副次評価項目(心血管死+非致死性心筋梗塞+非致死性脳卒中+不安定狭心症による緊急血行再建術の施行)も、アログリプチン群12.7%、プラセボ群13.4%で、2群間に差はみられなかった(HR:0.95、p=0.26)。全心血管死(アログリプチン群:4.1%、プラセボ群:4.9%、HR:0.85、p=0.21)と全死亡(アログリプチン群:5.7%、プラセボ群:6.5%、HR:0.88、p=0.23)においても、2群間に差はみられなかった。


有害事象の発生率は、高血糖症がアログリプチン群6.7%(181例)、プラセボ群6.5%(173例)、急性膵炎が0.4%(12例)、0.3%(8例)、慢性膵炎は0.2%(5例)、0.1%(4例)、悪性腫瘍が2.0%(55例)、プラセボ群1.9%(51例)で有意差はみられなかった(p=0.74、050、1.00)。なお、すい臓がんの発生は両群ともにみられなかった。
White氏は、ACS発症から間もない2型糖尿病患者にアログリプチンの追加投与することによる、主要心血管イベントの発生率の増加はみられなかったとした。


同発表を論評した米・Harvard Medical SchoolのEugene Braunwald氏は、アログリプチンはプラセボと比べ、主要血管イベント率を上昇させないとする、あらかじめ設定した評価項目を明確に達成できたとした。さらに、アログリプチン投与と、懸念されていた急性および慢性膵炎のリスク増加と関連しないことがわかったことは、大きな朗報であると評価した。Eugene Braunwald氏


これまで、DDP-4阻害薬の心臓保護作用を示した大規模基礎研究や、糖尿病患者においてDDP-4阻害薬が糖尿病患者の心血管有害事象を著しく低下したメタ解析のデータなどが報告されてきた。しかし、今回の試験では同様の結果を得ることはなく、残念ながらアログリプチンには、死亡や心筋梗塞、脳卒中のリスク低下における有効性は示されなかったと指摘した。
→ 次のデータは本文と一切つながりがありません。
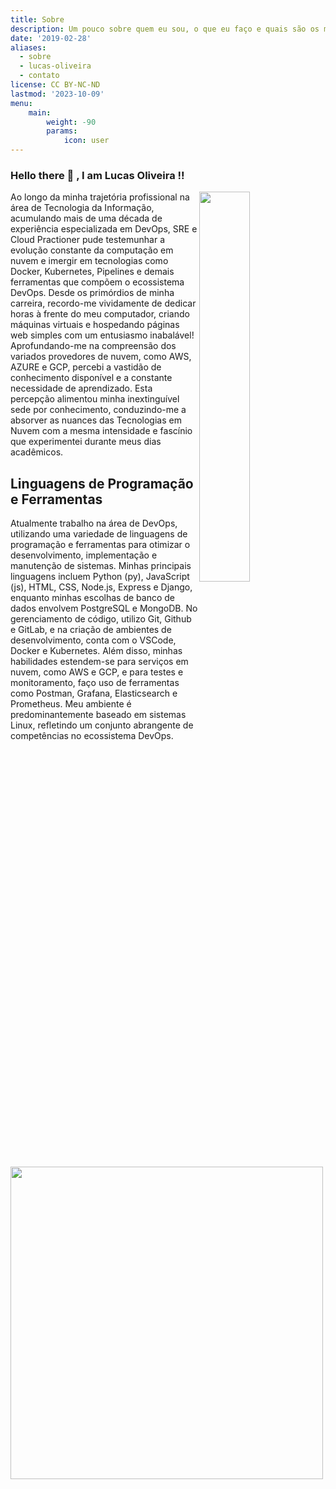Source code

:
 ```yaml
---
title: Sobre
description: Um pouco sobre quem eu sou, o que eu faço e quais são os meus objetivos.
date: '2019-02-28'
aliases:
  - sobre
  - lucas-oliveira
  - contato
license: CC BY-NC-ND
lastmod: '2023-10-09'
menu:
    main: 
        weight: -90
        params:
            icon: user
---
```


 ### Hello there 👋 ,  I am Lucas Oliveira !!
<!--Night Owl image-->
<div>
  <img align="right" width="40%" src="https://owlbertsio-resized.s3.amazonaws.com/Popper.psd.full.png">
</div>

Ao longo da minha trajetória profissional na área de Tecnologia da Informação, acumulando mais de uma década de experiência especializada em DevOps, SRE e Cloud Practioner pude testemunhar a evolução constante da computação em nuvem e imergir em tecnologias como Docker, Kubernetes, Pipelines e demais ferramentas que compõem o ecossistema DevOps. Desde os primórdios de minha carreira, recordo-me vividamente de dedicar horas à frente do meu computador, criando máquinas virtuais e hospedando páginas web simples com um entusiasmo inabalável! Aprofundando-me na compreensão dos variados provedores de nuvem, como AWS, AZURE e GCP, percebi a vastidão de conhecimento disponível e a constante necessidade de aprendizado. Esta percepção alimentou minha inextinguível sede por conhecimento, conduzindo-me a absorver as nuances das Tecnologias em Nuvem com a mesma intensidade e fascínio que experimentei durante meus dias acadêmicos.

<!--Languages and Tools Section-->       
<h2 align="left">Linguagens de Programação e Ferramentas</h2>
<p align="left">Atualmente trabalho na área de DevOps, utilizando uma variedade de linguagens de programação e ferramentas para otimizar o desenvolvimento, implementação e manutenção de sistemas. Minhas principais linguagens incluem Python (py), JavaScript (js), HTML, CSS, Node.js, Express e Django, enquanto minhas escolhas de banco de dados envolvem PostgreSQL e MongoDB. No gerenciamento de código, utilizo Git, Github e GitLab, e na criação de ambientes de desenvolvimento, conta com o VSCode, Docker e Kubernetes. Além disso, minhas habilidades estendem-se para serviços em nuvem, como AWS e GCP, e para testes e monitoramento, faço uso de ferramentas como Postman, Grafana, Elasticsearch e Prometheus. Meu ambiente é predominantemente baseado em sistemas Linux, refletindo um conjunto abrangente de competências no ecossistema DevOps.</p>
<p align="left">
<img width="500px" src="https://skillicons.dev/icons?i=py,js,html,css,nodejs,express,django,md,postgres,mongo,git,gitlab,github,githubactions,vscode,vim,docker,kubernetes,ansible,terraform,aws,gcp,postman,grafana,elasticsearch,prometheus,linux" />
</p>
<br />
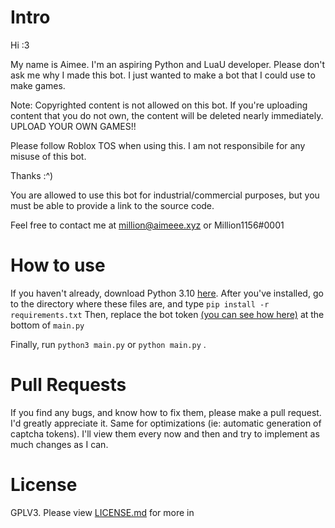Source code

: # Intro
Hi :3

My name is Aimee. I'm an aspiring Python and LuaU developer. 
Please don't ask me why I made this bot. I just wanted to make a bot that I could use to make games.

Note: Copyrighted content is not allowed on this bot. If you're uploading content that you do not own, the content will be deleted nearly immediately. UPLOAD YOUR OWN GAMES!!

Please follow Roblox TOS when using this. I am not responsibile for any misuse of this bot.

Thanks :^)

You are allowed to use this bot for industrial/commercial purposes, but you must be able to provide a link to the source code.

Feel free to contact me at million@aimeee.xyz or Million1156#0001

# How to use
If you haven't already, download Python 3.10 [here](https://python.org/downloads).
After you've installed, go to the directory where these files are, and type ```pip install -r requirements.txt```
Then, replace the bot token [(you can see how here)](https://uploadi.ng/H5ddTK9x) at the bottom of `main.py`

Finally, run ```python3 main.py``` or ```python main.py``` .

# Pull Requests
If you find any bugs, and know how to fix them, please make a pull request. I'd greatly appreciate it. Same for optimizations (ie: automatic generation of captcha tokens). I'll view them every now and then and try to implement as much changes as I can.

# License
GPLV3. Please view [LICENSE.md](https://github.com/M4494/Roblox-Upload/blob/main/LICENSE.md) for more in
さらに、心血管の重要な評価項目である心不全による入院や、微小血管活性化への有効性の可能性、微小アルブミン尿低下への有効性などを挙げ、これらが検討する必要性を指摘した。
また、アログリプチン群とプラセボ群で、プラセボに追加された併用薬を調べれば、興味深い結果が得られる可能性があると指摘。安価なジェネリック薬が併用薬であるならば、アログリプチンとの費用対効果分析を実施するのが適切であろうとの見解を示した。